Thursday, March 1, 2018

Scribble Scribble Joy Joy! (apologies to Ren and Stimpy)

   Being last to blog on a topic is tough stuff.  Everyone has said what I was going to say, and all my reasons sound incredibly selfish.

   Hang in there with me.

    Writing is where I find my joy. I am never so happy as when I am in the "zone," writing away, forgetting where I am. (Conversely, I am never so miserable as when I am stuck in a world of my own creation, trying to write my way out without a map.)

    Many of my students come in the door loving writing.

    And a lot of them don't. Parents no longer mistake my writing camps for an ESOL class or remedial grammar.  What I do get are kids who are afraid to put a complete sentence together. Thanks to the "testing" system of "teaching" writing, students are terrified to take chances. Maybe they'll make a mistake. Maybe they'll spell something wrong. Maybe they don't know the right word in English for what they want to say. Their regular year teachers are focused on the five paragraph essay, because that is what is tested.

     There is no test for creativity.

     What I try to give my students is the joy of writing. The rules for writing a five paragraph essay are not the "rules" of creative writing. There are no "rules." (There really are a few, but I sneak them in as creative "suggestions" during revision.)

      I give them "permission' to write whatever they want (barring the obscene or racist). Someone always tries to test me.

     "So I can write about zombies?"

     "Sure, just so long as you aren't re-writing an episode of The Living Dead. I will know." (And I will, too. I don't watch TLD, but my daughter does.)

     "I can write about soccer?  Hockey?"

     "Why not?"

     Once they are "permitted" to use their imaginations, I try to give them the Joy of Discovering Just the Right Word."  English is a difficult language to learn, but the many words, so little time. (By the way, we never use the word "vocabulary."  We talk about finding "better words.") Why use a worn-to-the-ground word that doesn't really say what you mean, when you can find a ripe, plump, juicy one that is EXACTLY what you are trying to say.  The thesaurus (which I can never say without stuttering, lisping or both) becomes their best friend. I discourage them from using the thesaurus from whatever writing program they on their home computers. They offer a paltry selection, usually of the overused variety. Think the McDonald's Dollar Menu vs the one at The Cheesecake Factory. (If you aren't familiar with CF's menu, the last time I was there it was 32 pages of small print. Plus inserts. And specials. And of course....cheesecake.)

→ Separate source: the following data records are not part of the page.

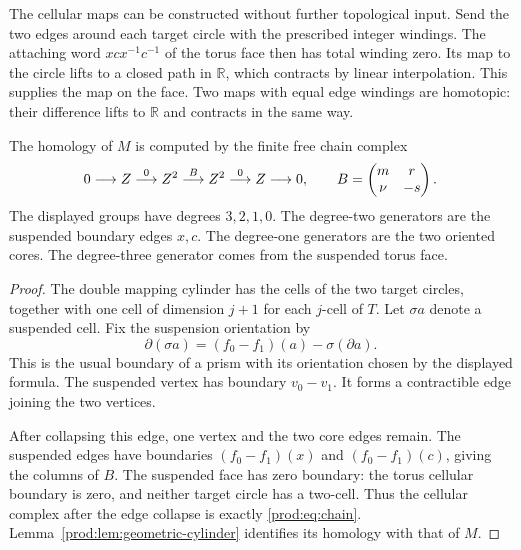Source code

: The cellular maps can be constructed without further topological input.
Send the two edges around each target circle with the prescribed integer
windings.  The attaching word $xcx^{-1}c^{-1}$ of the torus face then
has total winding zero.  Its map to the circle lifts to a closed path
in $\mathbb R$, which contracts by linear interpolation.
This supplies the map on the face.
Two maps with equal edge windings are homotopic: their difference lifts
to $\mathbb R$ and contracts in the same way.

\begin{theorem}\label{prod:thm:chains}
The homology of $M$ is computed by the finite free chain complex
\begin{equation}\label{prod:eq:chain}
 0\longrightarrow Z\mathrel{\mathop{\longrightarrow}^{0}}
 Z^2\mathrel{\mathop{\longrightarrow}^{B}}Z^2
 \mathrel{\mathop{\longrightarrow}^{0}}Z\longrightarrow0,
 \qquad
 B=\begin{pmatrix}m&r\\ \nu&-s\end{pmatrix}.
\end{equation}
The displayed groups have degrees $3,2,1,0$.
The degree-two generators are the suspended boundary edges $x,c$.
The degree-one generators are the two oriented cores.
The degree-three generator comes from the suspended torus face.
\end{theorem}

\begin{proof}
The double mapping cylinder has the cells of the two target circles,
together with one cell of dimension $j+1$ for each $j$-cell of $T$.
Let $\sigma a$ denote a suspended cell.  Fix the suspension orientation by
\[
       \partial(\sigma a)=(f_0-f_1)(a)-\sigma(\partial a).
\]
This is the usual boundary of a prism with its orientation chosen by
the displayed formula.  The suspended vertex has boundary
$v_0-v_1$.  It forms a contractible edge joining the two vertices.

After collapsing this edge, one vertex and the two core edges remain.
The suspended edges have boundaries $(f_0-f_1)(x)$ and
$(f_0-f_1)(c)$, giving the columns of $B$.
The suspended face has zero boundary: the torus cellular boundary
is zero, and neither target circle has a two-cell.
Thus the cellular complex after the edge collapse is exactly
\eqref{prod:eq:chain}.  Lemma~\ref{prod:lem:geometric-cylinder} identifies its
homology with that of $M$.
\end{proof}

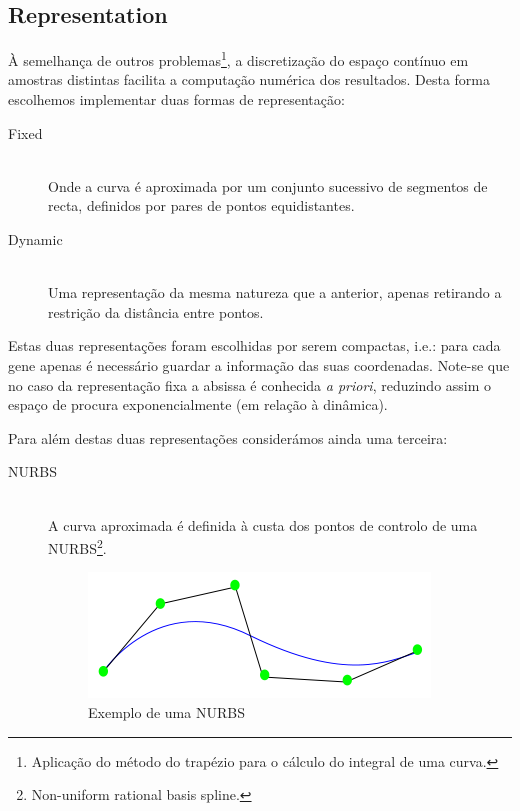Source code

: \documentclass[a4paper]{article}
\begin{document}
\subsection{Representation}
\label{subsec:representation}
\indent \indent À semelhança de outros problemas\footnote[1]{Aplicação do método do trapézio para o cálculo do integral de uma curva.}, a discretização do espaço contínuo em amostras
distintas facilita a computação numérica dos resultados. Desta forma escolhemos implementar duas formas de representação:

\begin{description}
	\item[Fixed] \hfill \\
	\label{it:fixed_representation}
		Onde a curva é aproximada por um conjunto sucessivo de segmentos de recta, definidos por pares de pontos equidistantes.
	\item[Dynamic] \hfill \\
	\label{it:dynamic_representation}
		Uma representação da mesma natureza que a anterior, apenas retirando a restrição da distância entre pontos.
\end{description}

\indent Estas duas representações foram escolhidas por serem compactas, i.e.: para cada gene apenas é necessário guardar a informação das suas coordenadas.
Note-se que no caso da representação fixa a absissa é conhecida \emph{a priori}, reduzindo assim o espaço de procura exponencialmente (em relação à dinâmica).

\indent Para além destas duas representações considerámos ainda uma terceira:

\begin{description}
	\item[NURBS] \hfill \\ 
		A curva aproximada é definida à custa dos pontos de controlo de uma NURBS\footnote[2]{Non-uniform rational basis spline.}. 
		\begin{figure}[ht]
			\centering
			\includegraphics[scale=0.50]{images/NURBstatic.png}
			\caption{Exemplo de uma NURBS}
			\label{fig:nurbs}
		\end{figure}
\end{description}
\end{document}
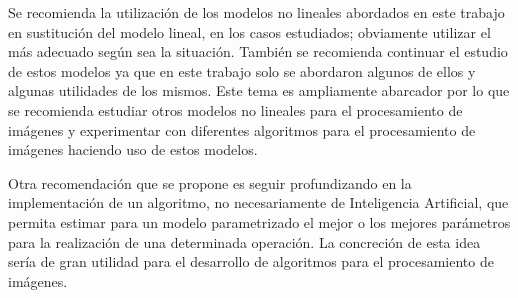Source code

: \begin{recomendations}
    Se recomienda la utilizaci\'on de los modelos no lineales abordados en este trabajo en sustituci\'on del modelo lineal, en los casos estudiados; obviamente utilizar el m\'as adecuado seg\'un sea la situaci\'on. Tambi\'en se recomienda continuar el estudio de estos modelos ya que en este trabajo solo se abordaron algunos de ellos y algunas utilidades de los mismos. Este tema es ampliamente abarcador por lo que se recomienda estudiar otros modelos no lineales para el procesamiento de im\'agenes y experimentar con diferentes algoritmos para el procesamiento de im\'agenes haciendo uso de estos modelos.
    
    Otra recomendaci\'on que se propone es seguir profundizando en la implementaci\'on de un algoritmo, no necesariamente de Inteligencia Artificial, que permita estimar para un modelo parametrizado el mejor o los mejores par\'ametros para la realizaci\'on de una determinada operaci\'on. La concreci\'on de esta idea ser\'ia de gran utilidad para el desarrollo de algoritmos para el procesamiento de im\'agenes.
\end{recomendations}
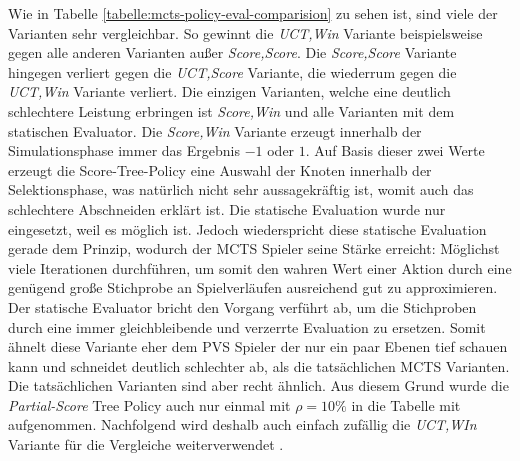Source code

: Wie in Tabelle \ref{tabelle:mcts-policy-eval-comparision} zu sehen ist, sind viele der Varianten sehr vergleichbar. So gewinnt die \emph{\acs{UCT},Win} Variante beispielsweise gegen alle anderen Varianten außer \emph{Score,Score}. Die \emph{Score,Score} Variante hingegen verliert gegen die \emph{\acs{UCT},Score} Variante, die wiederrum gegen die \emph{\acs{UCT},Win} Variante verliert. Die einzigen Varianten, welche eine deutlich schlechtere Leistung erbringen ist \emph{Score,Win} und alle Varianten mit dem statischen Evaluator. Die \emph{Score,Win} Variante erzeugt innerhalb der Simulationsphase immer das Ergebnis $-1$ oder $1$. Auf Basis dieser zwei Werte erzeugt die Score-Tree-Policy eine Auswahl der Knoten innerhalb der Selektionsphase, was natürlich nicht sehr aussagekräftig ist, womit auch das schlechtere Abschneiden erklärt ist. Die statische Evaluation wurde nur eingesetzt, weil es möglich ist. Jedoch wiederspricht diese statische Evaluation gerade dem Prinzip, wodurch der \ac{MCTS} Spieler seine Stärke erreicht: Möglichst viele Iterationen durchführen, um somit den wahren Wert einer Aktion durch eine genügend große Stichprobe an Spielverläufen ausreichend gut zu approximieren. Der statische Evaluator bricht den Vorgang verführt ab, um die Stichproben durch eine immer gleichbleibende und verzerrte Evaluation zu ersetzen. Somit ähnelt diese Variante eher dem \ac{PVS} Spieler der nur ein paar Ebenen tief schauen kann und schneidet deutlich schlechter ab, als die tatsächlichen \ac{MCTS} Varianten. Die tatsächlichen Varianten sind aber recht ähnlich. Aus diesem Grund wurde die \emph{Partial-Score} Tree Policy auch nur einmal mit $\rho = 10\%$ in die Tabelle mit aufgenommen. Nachfolgend wird deshalb auch einfach zufällig die \emph{\acs{UCT},WIn} Variante für die Vergleiche weiterverwendet .

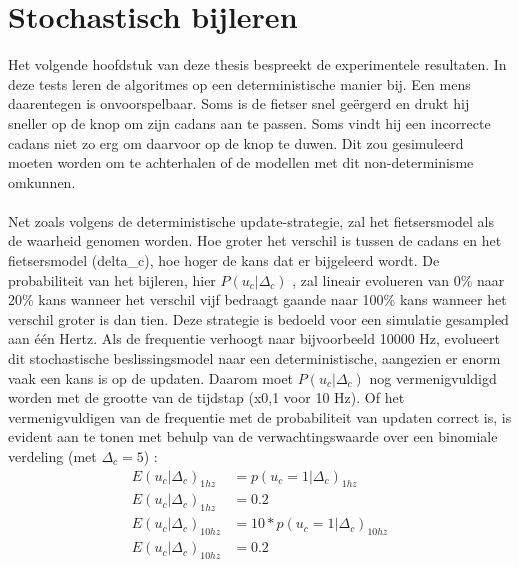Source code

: \section{Stochastisch bijleren}
Het volgende hoofdstuk van deze thesis bespreekt de experimentele resultaten. In deze tests leren de algoritmes op een deterministische manier bij. Een mens daarentegen is onvoorspelbaar. Soms is de fietser snel geërgerd en drukt hij sneller op de knop om zijn cadans aan te passen. Soms vindt hij een incorrecte cadans niet zo erg om daarvoor op de knop te duwen. Dit zou gesimuleerd moeten worden om te achterhalen of de modellen met dit non-determinisme omkunnen. 
\\\\
Net zoals volgens de deterministische update-strategie, zal het fietsersmodel als de waarheid genomen worden. Hoe groter het verschil is tussen de cadans en het fietsersmodel (\gls{delta_c}), hoe hoger de kans dat er bijgeleerd wordt. De probabiliteit van het bijleren, hier $P(u_c|\Delta_c)$ , zal lineair evolueren van 0\% naar 20\% kans wanneer het verschil vijf bedraagt gaande naar 100\% kans wanneer het verschil groter is dan tien. Deze strategie is bedoeld voor een simulatie gesampled aan één Hertz. Als de frequentie verhoogt naar bijvoorbeeld 10000 Hz, evolueert dit stochastische beslissingsmodel naar een deterministische, aangezien er enorm vaak een kans is op de updaten. Daarom moet $P(u_c|\Delta_c)$ nog vermenigvuldigd worden met de grootte van de tijdstap (x0,1 voor 10 Hz). Of het vermenigvuldigen van de frequentie met de probabiliteit van updaten correct is, is evident aan te tonen met behulp van de verwachtingswaarde over een binomiale verdeling (met $\Delta_c=5$) \cite{binomial wiki}:
\begin{align*}
E(u_c|\Delta_c)_{1hz} \ &=p(u_c=1|\Delta_c)_{1hz} \\
E(u_c|\Delta_c)_{1hz} \ &=0.2 \\
E(u_c|\Delta_c)_{10hz}&=10*p(u_c=1|\Delta_c)_{10hz} \\
E(u_c|\Delta_c)_{10hz}&=0.2
\end{align*}

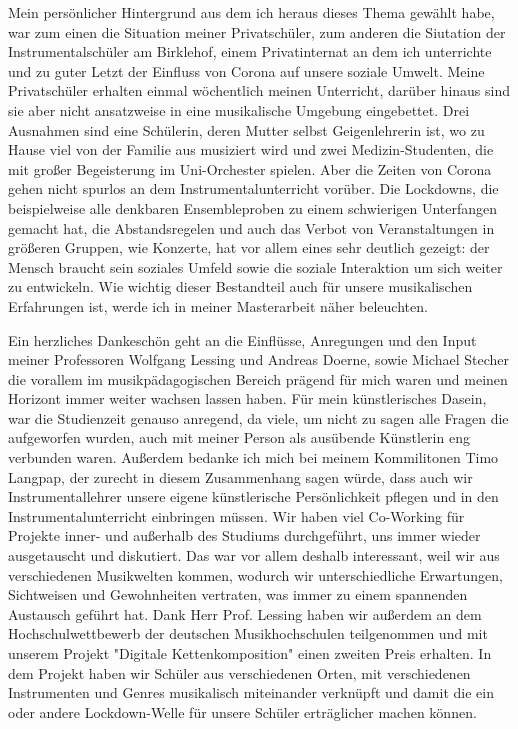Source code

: 
Mein persönlicher Hintergrund aus dem ich heraus dieses Thema gewählt habe, war
zum einen die Situation meiner Privatschüler, zum anderen die Siutation der
Instrumentalschüler am Birklehof, einem Privatinternat an dem ich unterrichte
und zu guter Letzt der Einfluss von Corona auf unsere soziale Umwelt. Meine
Privatschüler erhalten einmal wöchentlich meinen Unterricht, darüber hinaus sind
sie aber nicht ansatzweise in eine musikalische Umgebung eingebettet. Drei
Ausnahmen sind eine Schülerin, deren Mutter selbst Geigenlehrerin ist, wo zu
Hause viel von der Familie aus musiziert wird und zwei Medizin-Studenten, die
mit großer Begeisterung im Uni-Orchester spielen. Aber die Zeiten von Corona
gehen nicht spurlos an dem Instrumentalunterricht vorüber. Die Lockdowns, die
beispielweise alle denkbaren Ensembleproben zu einem schwierigen Unterfangen
gemacht hat, die Abstandsregelen und auch das Verbot von Veranstaltungen in
größeren Gruppen, wie Konzerte, hat vor allem eines sehr deutlich gezeigt: der
Mensch braucht sein soziales Umfeld sowie die soziale Interaktion um sich weiter
zu entwickeln. Wie wichtig dieser Bestandteil auch für unsere musikalischen
Erfahrungen ist, werde ich in meiner Masterarbeit näher beleuchten.

Ein herzliches Dankeschön geht an die Einflüsse, Anregungen und den Input meiner
Professoren Wolfgang Lessing und Andreas Doerne, sowie Michael Stecher die
vorallem im musikpädagogischen Bereich prägend für mich waren und meinen
Horizont immer weiter wachsen lassen haben. Für mein künstlerisches Dasein, war
die Studienzeit genauso anregend, da viele, um nicht zu sagen alle Fragen die
aufgeworfen wurden, auch mit meiner Person als ausübende Künstlerin eng
verbunden waren. Außerdem bedanke ich mich bei meinem Kommilitonen Timo Langpap,
der zurecht in diesem Zusammenhang sagen würde, dass auch wir Instrumentallehrer
unsere eigene künstlerische Persönlichkeit pflegen und in den
Instrumentalunterricht einbringen müssen. Wir haben viel Co-Working für Projekte
inner- und außerhalb des Studiums durchgeführt, uns immer wieder ausgetauscht und
diskutiert. Das war vor allem deshalb interessant, weil wir aus verschiedenen
Musikwelten kommen, wodurch wir unterschiedliche  Erwartungen, Sichtweisen und
Gewohnheiten vertraten, was immer zu einem spannenden Austausch geführt hat.
Dank Herr Prof. Lessing haben wir außerdem an dem Hochschulwettbewerb der
deutschen Musikhochschulen teilgenommen und mit unserem Projekt "Digitale
Kettenkomposition" einen zweiten Preis erhalten. In dem Projekt haben wir
Schüler aus verschiedenen Orten, mit verschiedenen Instrumenten und Genres
musikalisch miteinander verknüpft und damit die ein oder andere Lockdown-Welle
für unsere Schüler erträglicher machen können. 

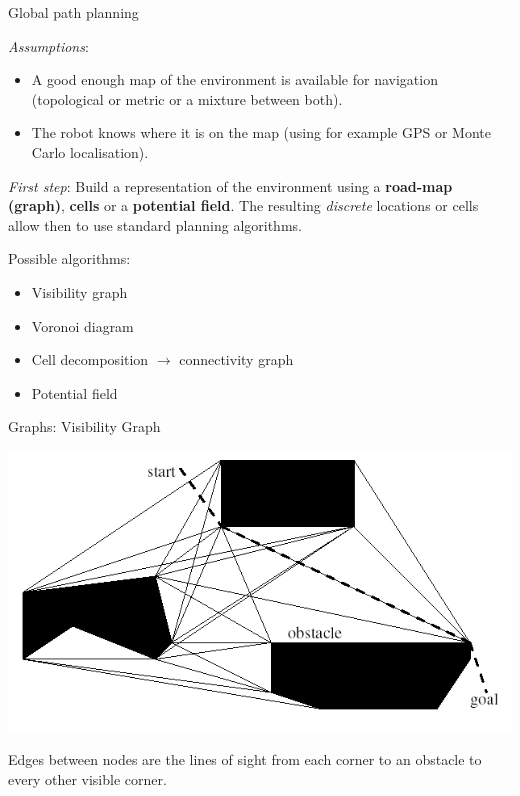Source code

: \documentclass[compress,xcolor=table]{beamer}
\begin{document}
\begin{frame}{Global path planning}

\emph{Assumptions}:

\begin{itemize}
\item A good enough map of the environment is available for navigation
  (topological or metric or a mixture between both).
\item The robot knows where it is on the map (using for example GPS or Monte
  Carlo localisation).
\end{itemize}

\pause

\emph{First step}: Build a representation of the environment using a \textbf{road-map (graph)},
        \textbf{cells} or a \textbf{potential field}. The resulting
        \emph{discrete} locations or cells allow then to use standard planning algorithms.

Possible algorithms:

\begin{itemize}
\item Visibility graph
\item Voronoi diagram
\item Cell decomposition $\rightarrow$ connectivity graph
\item Potential field
\end{itemize}

\end{frame}


\begin{frame}{Graphs: Visibility Graph}


    \begin{center}
        \includegraphics[width=\linewidth]{visibilitygraph}
    \end{center}

    Edges between nodes are the lines of sight from each corner to an
    obstacle to every other visible corner.

\end{frame}
\end{document}

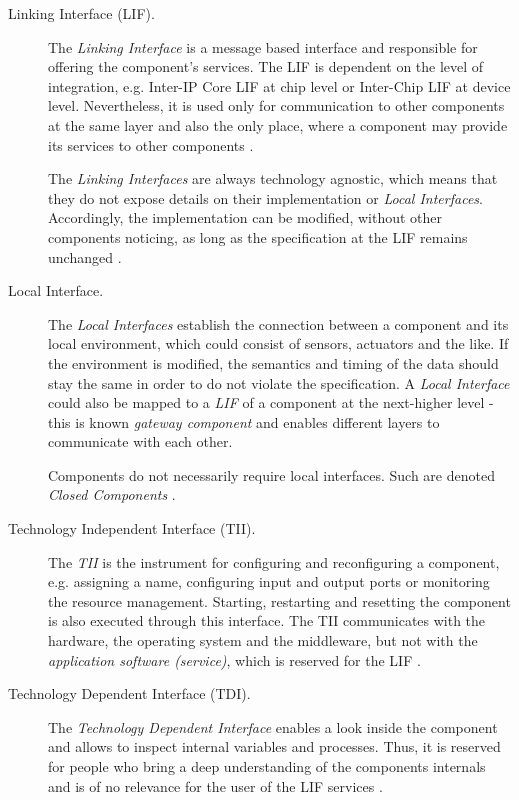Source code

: \begin{description}
\item [Linking Interface (LIF).] 
The \emph{Linking Interface} is a message based interface and responsible for offering the component's services. The LIF is dependent on the level of integration, e.g. Inter-IP Core LIF at chip level or Inter-Chip LIF at device level. Nevertheless, it is used only for communication to other components at the same layer and also the only place, where a component may provide its services to other components \cite[p.9]{genesys}.

The \emph{Linking Interfaces} are always technology agnostic, which means that they do not expose details on their implementation or \emph{Local Interfaces}. Accordingly, the implementation can be modified, without other components noticing, as long as the specification at the LIF remains unchanged \cite[p.9, 40-41]{genesys}.

\item [Local Interface.] 
The \emph{Local Interfaces} establish the connection between a component and its local environment, which could consist of sensors, actuators and the like. If the environment is modified, the semantics and timing of the data should stay the same in order to do not violate the specification. A \emph{Local Interface} could also be mapped to a \emph{LIF} of a component at the next-higher level - this is known \emph{gateway component} and enables different layers to communicate with each other.

Components do not necessarily require local interfaces. Such are denoted \emph{Closed Components} \cite[p.40-41]{genesys}.

\item [Technology Independent Interface (TII).]
The \emph{TII} is the instrument for configuring and reconfiguring a component, e.g. assigning a name, configuring input and output ports or monitoring the resource management. Starting, restarting and resetting the component is also executed through this interface. The TII communicates with the hardware, the operating system and the middleware, but not with the \emph{application software (service)}, which is reserved for the LIF \cite[p.40-41]{genesys}.

\item [Technology Dependent Interface (TDI).] 
The \emph{Technology Dependent Interface} enables a look inside the component and allows to inspect internal variables and processes. Thus, it is reserved for people who bring a deep understanding of the components internals and is of no relevance for the user of the LIF services \cite[p.40-41]{genesys}. 
\end{description}

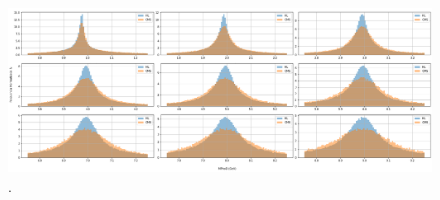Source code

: 


\begin{figure}[ht]
\centering
\includegraphics[width=1\textwidth]{Simulacion/imagenes/Datos_Photon4muon_ALL.png}
\caption{.}
\label{genera_darksusy}
\end{figure}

Desperately seeking the right word in thesaurus. 
Scribble, scribble, joy, joy!
 Kids who were stuck in a six word/noun/verb sentence pattern, branch out into other ways of writing. Sentence fragments. Run-ons. Single words. Made-up words (as long as you know what they mean, and so will the reader). It's all creative. Creative writing and a five paragraph essay have one thing in common: they use  words.

    So what do I like best about teaching--sharing the joy.  Watching their faces take on that other-worldly look as they scribble in their notebooks....putting the "right" words together, building their own special world.

    Because their joy rekindles mine. Teaching refreshes my own writing soul. Their enthusiasm and love reminds me of why I choose to write for and work with children.

    See, I told you. Purely selfish reasons.

Posted by Mary Ann Rodman



Karen Eastlund said...

Mary Ann: I love this. Those magical moments are exactly what teaching writing is about. I was teaching preschool when I took the National Writing Project, and even with preschoolers we could do this, although we were doing most of the physical writing while they supplied the words. But the joy of it! I'm retired now, but I have saved their stories... and some of them still blow me away. Thanks for sharing this, and congratulations on supporting those magical moments.

Carmela Martino said...

Yes, I love sharing that joy, too!

April Halprin Wayland said...

You've captured it, Mary Ann ~ thank you!